### Directions
Starting at the top of the entries, restate word for word each line up to and including the one with "The mathematical foundation of the Martingale Strategy is".

### Data to use
_ _ _

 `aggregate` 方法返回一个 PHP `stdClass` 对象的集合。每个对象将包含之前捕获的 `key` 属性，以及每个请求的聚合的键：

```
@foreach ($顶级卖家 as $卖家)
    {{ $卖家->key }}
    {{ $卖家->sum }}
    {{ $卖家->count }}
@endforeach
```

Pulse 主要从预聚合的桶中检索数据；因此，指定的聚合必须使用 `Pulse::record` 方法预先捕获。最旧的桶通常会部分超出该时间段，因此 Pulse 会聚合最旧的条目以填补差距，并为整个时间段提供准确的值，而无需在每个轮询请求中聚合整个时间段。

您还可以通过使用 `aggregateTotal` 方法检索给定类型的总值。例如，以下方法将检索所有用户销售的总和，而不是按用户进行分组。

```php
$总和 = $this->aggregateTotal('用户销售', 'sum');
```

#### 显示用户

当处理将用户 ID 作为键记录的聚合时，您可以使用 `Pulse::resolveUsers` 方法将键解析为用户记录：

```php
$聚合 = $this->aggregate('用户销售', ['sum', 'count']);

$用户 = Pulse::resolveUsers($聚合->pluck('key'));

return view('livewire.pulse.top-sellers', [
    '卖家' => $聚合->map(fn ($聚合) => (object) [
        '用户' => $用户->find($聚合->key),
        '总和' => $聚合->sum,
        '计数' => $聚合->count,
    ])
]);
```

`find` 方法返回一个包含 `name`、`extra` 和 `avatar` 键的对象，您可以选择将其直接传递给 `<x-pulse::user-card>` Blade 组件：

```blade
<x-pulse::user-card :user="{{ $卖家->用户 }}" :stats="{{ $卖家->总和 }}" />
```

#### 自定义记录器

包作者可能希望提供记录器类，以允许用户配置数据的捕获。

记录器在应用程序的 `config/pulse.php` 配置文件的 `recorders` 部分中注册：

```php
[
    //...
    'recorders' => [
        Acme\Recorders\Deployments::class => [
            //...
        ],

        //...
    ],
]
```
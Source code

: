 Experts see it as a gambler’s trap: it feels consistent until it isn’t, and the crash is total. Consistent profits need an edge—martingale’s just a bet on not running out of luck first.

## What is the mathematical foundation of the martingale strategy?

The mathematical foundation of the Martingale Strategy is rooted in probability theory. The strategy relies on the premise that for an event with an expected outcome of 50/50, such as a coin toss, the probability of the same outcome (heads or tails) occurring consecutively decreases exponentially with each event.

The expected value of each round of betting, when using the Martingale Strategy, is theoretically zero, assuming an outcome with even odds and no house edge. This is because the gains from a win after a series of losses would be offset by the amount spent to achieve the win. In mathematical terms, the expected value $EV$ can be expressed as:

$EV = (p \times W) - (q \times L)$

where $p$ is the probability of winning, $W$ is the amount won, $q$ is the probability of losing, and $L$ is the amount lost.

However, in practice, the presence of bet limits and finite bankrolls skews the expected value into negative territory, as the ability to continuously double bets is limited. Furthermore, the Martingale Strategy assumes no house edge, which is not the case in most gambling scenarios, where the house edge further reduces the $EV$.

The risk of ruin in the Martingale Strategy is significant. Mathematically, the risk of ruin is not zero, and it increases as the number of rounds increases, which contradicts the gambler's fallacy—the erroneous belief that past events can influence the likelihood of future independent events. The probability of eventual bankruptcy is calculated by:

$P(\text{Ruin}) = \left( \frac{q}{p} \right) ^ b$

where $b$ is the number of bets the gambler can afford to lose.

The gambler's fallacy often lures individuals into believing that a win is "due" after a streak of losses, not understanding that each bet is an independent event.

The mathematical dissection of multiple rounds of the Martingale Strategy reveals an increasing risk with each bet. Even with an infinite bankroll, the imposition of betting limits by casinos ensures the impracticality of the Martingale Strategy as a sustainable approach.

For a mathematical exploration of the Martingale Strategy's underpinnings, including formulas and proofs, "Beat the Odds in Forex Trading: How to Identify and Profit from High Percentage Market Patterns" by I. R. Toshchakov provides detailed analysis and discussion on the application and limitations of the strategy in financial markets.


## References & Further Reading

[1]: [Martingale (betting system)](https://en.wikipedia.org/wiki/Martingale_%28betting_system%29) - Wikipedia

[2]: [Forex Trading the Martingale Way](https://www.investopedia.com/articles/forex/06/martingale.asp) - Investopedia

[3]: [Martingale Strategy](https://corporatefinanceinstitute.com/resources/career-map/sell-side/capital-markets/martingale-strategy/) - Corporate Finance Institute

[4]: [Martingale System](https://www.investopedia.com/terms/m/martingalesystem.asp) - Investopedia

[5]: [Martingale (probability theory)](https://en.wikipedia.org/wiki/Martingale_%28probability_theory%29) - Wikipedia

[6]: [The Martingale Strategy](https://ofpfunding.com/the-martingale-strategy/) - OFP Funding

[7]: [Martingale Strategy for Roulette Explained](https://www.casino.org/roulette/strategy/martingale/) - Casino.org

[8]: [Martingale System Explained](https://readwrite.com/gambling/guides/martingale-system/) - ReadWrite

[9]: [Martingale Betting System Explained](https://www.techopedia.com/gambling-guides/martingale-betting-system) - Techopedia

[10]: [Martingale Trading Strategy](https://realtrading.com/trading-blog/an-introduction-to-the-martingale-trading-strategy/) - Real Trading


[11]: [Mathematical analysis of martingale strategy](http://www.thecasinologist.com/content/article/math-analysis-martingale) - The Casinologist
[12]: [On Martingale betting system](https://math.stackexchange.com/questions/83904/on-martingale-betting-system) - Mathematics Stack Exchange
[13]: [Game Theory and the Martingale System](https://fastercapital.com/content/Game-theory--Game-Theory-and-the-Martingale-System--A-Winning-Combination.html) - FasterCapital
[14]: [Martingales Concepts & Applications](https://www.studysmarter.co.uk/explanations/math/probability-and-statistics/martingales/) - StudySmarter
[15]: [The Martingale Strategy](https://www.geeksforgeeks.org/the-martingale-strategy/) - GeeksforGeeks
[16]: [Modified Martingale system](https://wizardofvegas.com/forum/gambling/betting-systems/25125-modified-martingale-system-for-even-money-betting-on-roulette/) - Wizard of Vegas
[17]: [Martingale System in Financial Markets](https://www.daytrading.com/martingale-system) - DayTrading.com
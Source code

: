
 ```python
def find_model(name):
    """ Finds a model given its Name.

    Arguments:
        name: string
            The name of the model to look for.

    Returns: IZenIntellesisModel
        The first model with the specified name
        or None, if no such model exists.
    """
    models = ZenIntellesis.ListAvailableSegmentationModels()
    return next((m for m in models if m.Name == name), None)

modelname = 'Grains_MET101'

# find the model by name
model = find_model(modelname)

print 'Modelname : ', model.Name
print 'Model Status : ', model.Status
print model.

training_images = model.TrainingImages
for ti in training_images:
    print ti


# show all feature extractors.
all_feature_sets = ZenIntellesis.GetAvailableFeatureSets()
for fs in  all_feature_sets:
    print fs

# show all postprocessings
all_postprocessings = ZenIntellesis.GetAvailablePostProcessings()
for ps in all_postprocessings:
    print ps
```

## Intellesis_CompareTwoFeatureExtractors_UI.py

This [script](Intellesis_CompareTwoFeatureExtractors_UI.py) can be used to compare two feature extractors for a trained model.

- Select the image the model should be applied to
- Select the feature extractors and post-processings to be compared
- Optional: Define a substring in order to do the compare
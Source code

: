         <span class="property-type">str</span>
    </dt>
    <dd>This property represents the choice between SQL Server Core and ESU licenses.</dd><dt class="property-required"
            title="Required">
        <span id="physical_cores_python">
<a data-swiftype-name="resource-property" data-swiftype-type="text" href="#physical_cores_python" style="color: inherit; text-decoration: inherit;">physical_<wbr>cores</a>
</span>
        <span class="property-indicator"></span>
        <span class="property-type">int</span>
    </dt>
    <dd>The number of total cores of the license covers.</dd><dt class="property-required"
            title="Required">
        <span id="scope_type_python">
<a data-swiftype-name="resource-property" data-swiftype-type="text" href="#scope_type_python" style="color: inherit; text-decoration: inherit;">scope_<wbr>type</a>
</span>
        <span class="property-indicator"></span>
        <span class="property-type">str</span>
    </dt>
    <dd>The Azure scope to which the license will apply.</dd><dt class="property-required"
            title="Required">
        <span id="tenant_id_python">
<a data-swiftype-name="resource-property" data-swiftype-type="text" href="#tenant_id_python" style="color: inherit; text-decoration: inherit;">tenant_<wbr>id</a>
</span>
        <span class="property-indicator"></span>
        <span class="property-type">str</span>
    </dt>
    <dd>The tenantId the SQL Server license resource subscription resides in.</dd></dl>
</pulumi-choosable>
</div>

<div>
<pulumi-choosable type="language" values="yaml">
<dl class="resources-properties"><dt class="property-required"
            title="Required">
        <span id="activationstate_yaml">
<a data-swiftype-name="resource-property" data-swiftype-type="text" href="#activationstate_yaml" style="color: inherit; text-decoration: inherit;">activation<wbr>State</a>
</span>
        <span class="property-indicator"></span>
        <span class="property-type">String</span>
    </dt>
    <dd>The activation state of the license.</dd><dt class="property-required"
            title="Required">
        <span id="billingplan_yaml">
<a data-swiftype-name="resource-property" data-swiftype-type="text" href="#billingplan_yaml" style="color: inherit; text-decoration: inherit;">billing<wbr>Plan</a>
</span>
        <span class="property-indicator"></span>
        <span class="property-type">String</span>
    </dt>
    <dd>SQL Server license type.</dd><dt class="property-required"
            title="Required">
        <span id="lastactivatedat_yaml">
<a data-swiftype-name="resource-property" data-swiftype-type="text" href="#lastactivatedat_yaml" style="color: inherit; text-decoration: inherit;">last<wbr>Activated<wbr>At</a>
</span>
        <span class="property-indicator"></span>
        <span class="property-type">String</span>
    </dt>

_ _ _

### The completed task
 `aggregate` 方法返回一个 PHP `stdClass` 对象的集合。每个对象将包含之前捕获的 `key` 属性，以及每个请求的聚合的键：

```
@foreach ($顶级卖家 as $卖家)
    {{ $卖家->key }}
    {{ $卖家->sum }}
    {{ $卖家->count }}
@endforeach
```

Pulse 主要从预聚合的桶中检索数据；因此，指定的聚合必须使用 `Pulse::record` 方法预先捕获。最旧的桶通常会部分超出该时间段，因此 Pulse 会聚合最旧的条目以填补差距，并为整个时间段提供准确的值，而无需在每个轮询请求中聚合整个时间段。

您还可以通过使用 `aggregateTotal` 方法检索给定类型的总值。例如，以下方法将检索所有用户销售的总和，而不是按用户进行分组。

```php
$总和 = $this->aggregateTotal('用户销售', 'sum');
```

#### 显示用户

当处理将用户 ID 作为键记录的聚合时，您可以使用 `Pulse::resolveUsers` 方法将键解析为用户记录：

```php
$聚合 = $this->aggregate('用户销售', ['sum', 'count']);

$用户 = Pulse::resolveUsers($聚合->pluck('key'));

return view('livewire.pulse.top-sellers', [
    '卖家' => $聚合->map(fn ($聚合) => (object) [
        '用户' => $用户->find($聚合->key),
        '总和' => $聚合->sum,
        '计数' => $聚合->count,
    ])
]);
```

`find` 方法返回一个包含 `name`、`extra` 和 `avatar` 键的对象，您可以选择将其直接传递给 `<x-pulse::user-card>` Blade 组件：

```blade
<x-pulse::user-card :user="{{ $卖家->用户 }}" :stats="{{ $卖家->总和 }}" />
```

#### 自定义记录器

包作者可能希望提供记录器类，以允许用户配置数据的捕获。

记录器在应用程序的 `config/pulse.php` 配置文件的 `recorders` 部分中注册：

```php
[
    //...
    'recorders' => [
        Acme\Recorders\Deployments::class => [
            //...
        ],

        //...
    ],
]
```
Source code

: Experts see it as a gambler’s trap: it feels consistent until it isn’t, and the crash is total. Consistent profits need an edge—martingale’s just a bet on not running out of luck first.

## What is the mathematical foundation of the martingale strategy?

The mathematical foundation of the Martingale Strategy is rooted in probability theory. The strategy relies on the premise that for an event with an expected outcome of 50/50, such as a coin toss, the probability of the same outcome (heads or tails) occurring consecutively decreases exponentially with each event.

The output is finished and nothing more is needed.